Inorganic or organic amendments facilitated the phytostabilisation potential of Robinia pseudoacacia L. under the heavy metal-contaminated soil: plant growth, heavy metal immobilization, and microbial co-occurrence network
Description
Robinia pseudoacacia L., a pioneer woody legume plant, had been confirmed as a candidate plant for the phytostabilisation of heavy metal contaminated soil. However, high levels of heavy metals in mining areas produced an adverse on plant growth. In this study, five types of inorganic or organic amendments, namely limestone (SH), hydroxyapatite (LH), biochar (SW), calcium magnesium phosphate fertilizer (GM), and organic fertilizer (YJ), were selected to assisted with R. pseudoacacia L. to improve plant growth, and further enhance the phytostabilisation potential in mining areas. The results indicated that both inorganic and organic amendments could promote the growth of R. pseudoacacia L., reduce Cd and Pb uptake in plant, immobilize the bioavailability of Cd and Pb in the soil, and change the co-occurrence network of soil microbial community structure.
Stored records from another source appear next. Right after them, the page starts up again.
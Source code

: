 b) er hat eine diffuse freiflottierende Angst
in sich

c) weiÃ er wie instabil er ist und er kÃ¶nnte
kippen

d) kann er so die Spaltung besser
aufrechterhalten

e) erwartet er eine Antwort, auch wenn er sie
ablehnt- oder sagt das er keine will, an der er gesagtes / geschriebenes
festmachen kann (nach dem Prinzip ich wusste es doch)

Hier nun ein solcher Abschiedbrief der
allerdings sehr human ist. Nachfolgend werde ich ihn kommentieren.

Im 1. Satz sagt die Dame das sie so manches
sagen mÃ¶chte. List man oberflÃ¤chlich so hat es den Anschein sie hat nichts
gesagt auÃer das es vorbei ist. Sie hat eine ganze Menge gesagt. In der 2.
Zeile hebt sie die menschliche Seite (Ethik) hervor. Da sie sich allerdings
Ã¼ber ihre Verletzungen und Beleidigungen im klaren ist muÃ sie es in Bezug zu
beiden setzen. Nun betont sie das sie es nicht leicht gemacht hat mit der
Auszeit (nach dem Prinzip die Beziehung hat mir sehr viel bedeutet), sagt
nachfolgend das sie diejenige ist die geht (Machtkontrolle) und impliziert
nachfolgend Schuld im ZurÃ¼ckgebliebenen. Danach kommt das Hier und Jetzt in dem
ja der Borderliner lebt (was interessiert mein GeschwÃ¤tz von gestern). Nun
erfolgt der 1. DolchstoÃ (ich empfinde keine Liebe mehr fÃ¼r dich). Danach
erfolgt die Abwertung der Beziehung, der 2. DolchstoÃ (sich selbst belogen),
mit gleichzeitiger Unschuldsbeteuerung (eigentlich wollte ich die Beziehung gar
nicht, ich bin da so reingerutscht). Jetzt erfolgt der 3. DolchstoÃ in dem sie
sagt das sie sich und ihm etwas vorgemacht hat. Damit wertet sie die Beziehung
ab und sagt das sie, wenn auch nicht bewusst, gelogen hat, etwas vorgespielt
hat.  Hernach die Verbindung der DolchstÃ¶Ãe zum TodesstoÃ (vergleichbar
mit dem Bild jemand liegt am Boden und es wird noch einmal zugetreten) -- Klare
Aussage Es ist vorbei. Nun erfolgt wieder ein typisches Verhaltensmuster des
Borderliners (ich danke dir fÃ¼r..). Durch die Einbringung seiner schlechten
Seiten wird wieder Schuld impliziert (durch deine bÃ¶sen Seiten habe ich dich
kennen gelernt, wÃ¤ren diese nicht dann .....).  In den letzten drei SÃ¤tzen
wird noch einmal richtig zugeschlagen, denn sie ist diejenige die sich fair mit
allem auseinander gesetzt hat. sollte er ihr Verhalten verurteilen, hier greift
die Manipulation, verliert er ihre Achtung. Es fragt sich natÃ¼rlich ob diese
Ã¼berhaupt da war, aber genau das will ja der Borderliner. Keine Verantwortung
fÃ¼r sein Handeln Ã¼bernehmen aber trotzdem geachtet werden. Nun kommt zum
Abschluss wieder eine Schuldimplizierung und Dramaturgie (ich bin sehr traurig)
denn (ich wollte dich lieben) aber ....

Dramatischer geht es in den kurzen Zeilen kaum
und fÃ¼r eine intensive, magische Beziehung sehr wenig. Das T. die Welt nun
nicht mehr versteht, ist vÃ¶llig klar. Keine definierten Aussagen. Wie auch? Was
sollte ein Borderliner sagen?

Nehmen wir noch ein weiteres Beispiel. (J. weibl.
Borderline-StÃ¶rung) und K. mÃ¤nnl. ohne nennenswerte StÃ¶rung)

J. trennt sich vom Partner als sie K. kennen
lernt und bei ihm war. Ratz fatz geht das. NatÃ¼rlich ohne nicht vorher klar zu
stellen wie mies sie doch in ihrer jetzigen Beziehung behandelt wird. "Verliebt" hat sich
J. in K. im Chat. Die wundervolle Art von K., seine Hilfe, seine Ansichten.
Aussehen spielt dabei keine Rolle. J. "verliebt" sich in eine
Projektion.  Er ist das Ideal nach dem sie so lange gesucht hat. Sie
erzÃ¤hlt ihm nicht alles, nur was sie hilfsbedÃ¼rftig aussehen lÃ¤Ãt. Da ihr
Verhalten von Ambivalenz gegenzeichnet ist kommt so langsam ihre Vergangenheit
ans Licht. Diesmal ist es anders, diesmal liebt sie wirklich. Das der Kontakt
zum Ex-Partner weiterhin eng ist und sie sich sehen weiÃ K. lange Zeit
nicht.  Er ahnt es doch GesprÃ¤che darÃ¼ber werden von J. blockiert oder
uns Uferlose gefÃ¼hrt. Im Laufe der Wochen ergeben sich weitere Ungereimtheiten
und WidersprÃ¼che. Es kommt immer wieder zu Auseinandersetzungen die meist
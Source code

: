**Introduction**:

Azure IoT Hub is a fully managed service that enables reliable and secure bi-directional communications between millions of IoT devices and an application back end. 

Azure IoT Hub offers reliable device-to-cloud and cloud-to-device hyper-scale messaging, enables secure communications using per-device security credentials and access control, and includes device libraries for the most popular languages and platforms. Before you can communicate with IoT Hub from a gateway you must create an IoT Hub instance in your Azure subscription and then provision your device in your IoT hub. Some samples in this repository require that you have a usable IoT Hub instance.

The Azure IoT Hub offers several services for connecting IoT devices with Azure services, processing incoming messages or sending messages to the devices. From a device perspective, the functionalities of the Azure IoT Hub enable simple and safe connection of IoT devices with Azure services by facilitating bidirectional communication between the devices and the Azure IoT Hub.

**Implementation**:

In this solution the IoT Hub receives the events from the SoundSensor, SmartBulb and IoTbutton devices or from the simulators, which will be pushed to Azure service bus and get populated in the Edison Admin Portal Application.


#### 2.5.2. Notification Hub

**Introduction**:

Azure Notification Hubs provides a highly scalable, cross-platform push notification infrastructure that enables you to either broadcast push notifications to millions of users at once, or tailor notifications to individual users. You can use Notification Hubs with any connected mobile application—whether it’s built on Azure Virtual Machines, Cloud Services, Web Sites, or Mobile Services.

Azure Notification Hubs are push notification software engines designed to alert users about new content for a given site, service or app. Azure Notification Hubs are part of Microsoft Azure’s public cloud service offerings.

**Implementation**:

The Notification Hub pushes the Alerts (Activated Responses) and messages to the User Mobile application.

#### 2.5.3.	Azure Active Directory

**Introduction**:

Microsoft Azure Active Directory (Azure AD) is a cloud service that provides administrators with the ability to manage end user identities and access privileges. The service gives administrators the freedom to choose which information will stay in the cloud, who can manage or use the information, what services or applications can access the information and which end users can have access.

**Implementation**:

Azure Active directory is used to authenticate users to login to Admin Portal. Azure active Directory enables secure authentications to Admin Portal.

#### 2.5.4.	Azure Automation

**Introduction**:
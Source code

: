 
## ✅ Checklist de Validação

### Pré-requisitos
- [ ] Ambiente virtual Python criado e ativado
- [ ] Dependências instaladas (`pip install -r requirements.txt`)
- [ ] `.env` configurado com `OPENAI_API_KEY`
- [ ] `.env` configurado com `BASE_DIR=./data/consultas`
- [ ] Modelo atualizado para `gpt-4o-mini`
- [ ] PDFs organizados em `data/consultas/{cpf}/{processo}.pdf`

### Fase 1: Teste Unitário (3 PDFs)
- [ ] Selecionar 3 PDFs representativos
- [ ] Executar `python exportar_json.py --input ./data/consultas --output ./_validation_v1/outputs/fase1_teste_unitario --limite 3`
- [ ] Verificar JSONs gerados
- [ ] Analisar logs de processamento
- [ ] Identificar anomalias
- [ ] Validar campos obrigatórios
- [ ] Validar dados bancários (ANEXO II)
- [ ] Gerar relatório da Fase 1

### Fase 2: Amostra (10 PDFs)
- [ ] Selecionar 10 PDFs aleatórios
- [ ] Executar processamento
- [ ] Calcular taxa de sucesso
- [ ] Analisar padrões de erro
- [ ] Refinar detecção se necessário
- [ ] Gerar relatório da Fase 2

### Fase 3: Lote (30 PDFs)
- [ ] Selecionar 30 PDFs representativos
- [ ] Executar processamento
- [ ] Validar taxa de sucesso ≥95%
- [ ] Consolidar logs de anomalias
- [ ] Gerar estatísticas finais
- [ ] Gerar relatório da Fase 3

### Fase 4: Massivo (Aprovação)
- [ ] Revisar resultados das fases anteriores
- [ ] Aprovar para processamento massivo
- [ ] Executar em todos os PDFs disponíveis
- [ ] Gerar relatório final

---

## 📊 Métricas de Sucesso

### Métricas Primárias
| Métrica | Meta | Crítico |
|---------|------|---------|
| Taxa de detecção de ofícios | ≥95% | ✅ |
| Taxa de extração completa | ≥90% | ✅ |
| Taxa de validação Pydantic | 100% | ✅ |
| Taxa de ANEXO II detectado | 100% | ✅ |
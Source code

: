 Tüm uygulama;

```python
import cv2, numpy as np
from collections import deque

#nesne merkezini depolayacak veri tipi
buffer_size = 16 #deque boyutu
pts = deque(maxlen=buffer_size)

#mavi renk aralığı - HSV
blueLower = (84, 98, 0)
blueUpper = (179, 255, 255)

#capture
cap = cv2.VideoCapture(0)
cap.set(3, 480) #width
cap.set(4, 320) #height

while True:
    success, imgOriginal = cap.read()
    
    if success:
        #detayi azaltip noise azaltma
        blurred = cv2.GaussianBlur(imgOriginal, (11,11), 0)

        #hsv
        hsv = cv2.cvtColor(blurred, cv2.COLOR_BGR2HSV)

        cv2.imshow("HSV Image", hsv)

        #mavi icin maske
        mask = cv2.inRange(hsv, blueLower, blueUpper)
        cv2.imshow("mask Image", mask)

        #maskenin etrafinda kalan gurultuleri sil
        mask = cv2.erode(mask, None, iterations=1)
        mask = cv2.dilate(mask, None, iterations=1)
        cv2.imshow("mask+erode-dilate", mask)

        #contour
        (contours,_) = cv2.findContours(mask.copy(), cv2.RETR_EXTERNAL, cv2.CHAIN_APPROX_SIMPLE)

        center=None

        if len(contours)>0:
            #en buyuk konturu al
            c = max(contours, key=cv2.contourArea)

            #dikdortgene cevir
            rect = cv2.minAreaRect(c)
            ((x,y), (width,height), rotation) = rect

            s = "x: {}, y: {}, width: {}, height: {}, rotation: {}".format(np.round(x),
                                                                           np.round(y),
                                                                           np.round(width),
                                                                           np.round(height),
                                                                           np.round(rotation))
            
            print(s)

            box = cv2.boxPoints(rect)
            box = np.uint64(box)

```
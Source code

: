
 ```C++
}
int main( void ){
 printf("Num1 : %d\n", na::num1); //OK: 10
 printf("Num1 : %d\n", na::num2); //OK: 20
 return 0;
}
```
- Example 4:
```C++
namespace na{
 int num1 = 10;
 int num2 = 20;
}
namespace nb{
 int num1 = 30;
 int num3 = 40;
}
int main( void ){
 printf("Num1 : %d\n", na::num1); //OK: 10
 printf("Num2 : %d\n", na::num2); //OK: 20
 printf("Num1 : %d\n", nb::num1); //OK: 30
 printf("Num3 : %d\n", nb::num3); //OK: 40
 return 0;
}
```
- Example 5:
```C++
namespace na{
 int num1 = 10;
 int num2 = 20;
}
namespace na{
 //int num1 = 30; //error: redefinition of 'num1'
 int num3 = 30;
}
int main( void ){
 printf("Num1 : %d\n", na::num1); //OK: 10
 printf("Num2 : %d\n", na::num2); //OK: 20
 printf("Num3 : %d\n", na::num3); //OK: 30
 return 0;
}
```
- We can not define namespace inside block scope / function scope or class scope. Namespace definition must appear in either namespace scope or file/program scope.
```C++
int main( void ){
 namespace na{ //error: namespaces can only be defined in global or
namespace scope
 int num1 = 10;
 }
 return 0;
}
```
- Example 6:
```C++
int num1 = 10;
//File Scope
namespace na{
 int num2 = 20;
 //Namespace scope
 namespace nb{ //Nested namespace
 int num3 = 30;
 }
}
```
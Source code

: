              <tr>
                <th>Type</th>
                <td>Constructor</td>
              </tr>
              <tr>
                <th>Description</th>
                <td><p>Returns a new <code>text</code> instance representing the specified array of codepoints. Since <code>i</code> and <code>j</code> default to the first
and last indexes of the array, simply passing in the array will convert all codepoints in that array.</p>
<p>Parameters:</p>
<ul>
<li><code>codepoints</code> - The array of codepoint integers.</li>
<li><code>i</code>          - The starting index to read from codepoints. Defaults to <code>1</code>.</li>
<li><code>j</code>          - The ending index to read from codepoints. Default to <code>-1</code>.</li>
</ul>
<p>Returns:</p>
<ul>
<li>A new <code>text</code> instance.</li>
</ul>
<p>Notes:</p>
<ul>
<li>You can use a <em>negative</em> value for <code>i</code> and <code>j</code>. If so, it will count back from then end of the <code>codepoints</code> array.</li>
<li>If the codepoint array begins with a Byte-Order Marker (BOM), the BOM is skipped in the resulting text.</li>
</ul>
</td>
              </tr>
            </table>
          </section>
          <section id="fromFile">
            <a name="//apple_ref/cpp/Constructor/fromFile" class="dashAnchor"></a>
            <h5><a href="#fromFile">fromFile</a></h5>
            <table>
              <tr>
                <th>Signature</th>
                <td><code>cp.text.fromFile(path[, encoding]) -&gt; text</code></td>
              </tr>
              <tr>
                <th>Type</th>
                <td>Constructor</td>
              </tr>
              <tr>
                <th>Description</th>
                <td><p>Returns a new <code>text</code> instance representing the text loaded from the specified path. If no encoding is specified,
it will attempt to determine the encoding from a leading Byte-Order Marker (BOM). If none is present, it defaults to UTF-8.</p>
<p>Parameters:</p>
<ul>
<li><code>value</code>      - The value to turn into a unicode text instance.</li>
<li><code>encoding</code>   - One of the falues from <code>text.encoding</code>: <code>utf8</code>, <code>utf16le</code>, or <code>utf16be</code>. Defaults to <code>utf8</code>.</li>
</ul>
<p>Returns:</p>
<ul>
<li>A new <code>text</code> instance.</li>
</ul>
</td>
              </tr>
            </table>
The growth of R. pseudoacacia L. was significantly increased under the application of inorganic or organic amendments, especially for the application of LH was significantly (p< 0.05) increased by 57.2%-56.4%. Meanwhile, the diethyltriamine pentaacetic acid (DTPA) extractable Cd and Pb contents in soil with the application of LH were decreased by 16.0%-16.3% and 8.3%-8.6% relative to the control, and the Cd and Pb content in R. pseudoacacia L. roots was also significantly (p< 0.05) reduced by 35.9%-76.1% and 26.3%-74.3%, respectively. Five types of inorganic or organic amendments could significantly change the microbial community structure of R. pseudoacacia L. rhizosphere soil, especially for LH. Network analysis indicated that R. pseudoacacia L. associated with inorganic amendments could promote the stability and complexity of the microbial network in the contaminated soil. These results suggested that inorganic amendments might promote plant growth and improve the complexity of rhizosphere microbial network, thereby enhancing the adaptability of R. pseudoacacia L. for the phytostabilisation of mining areas.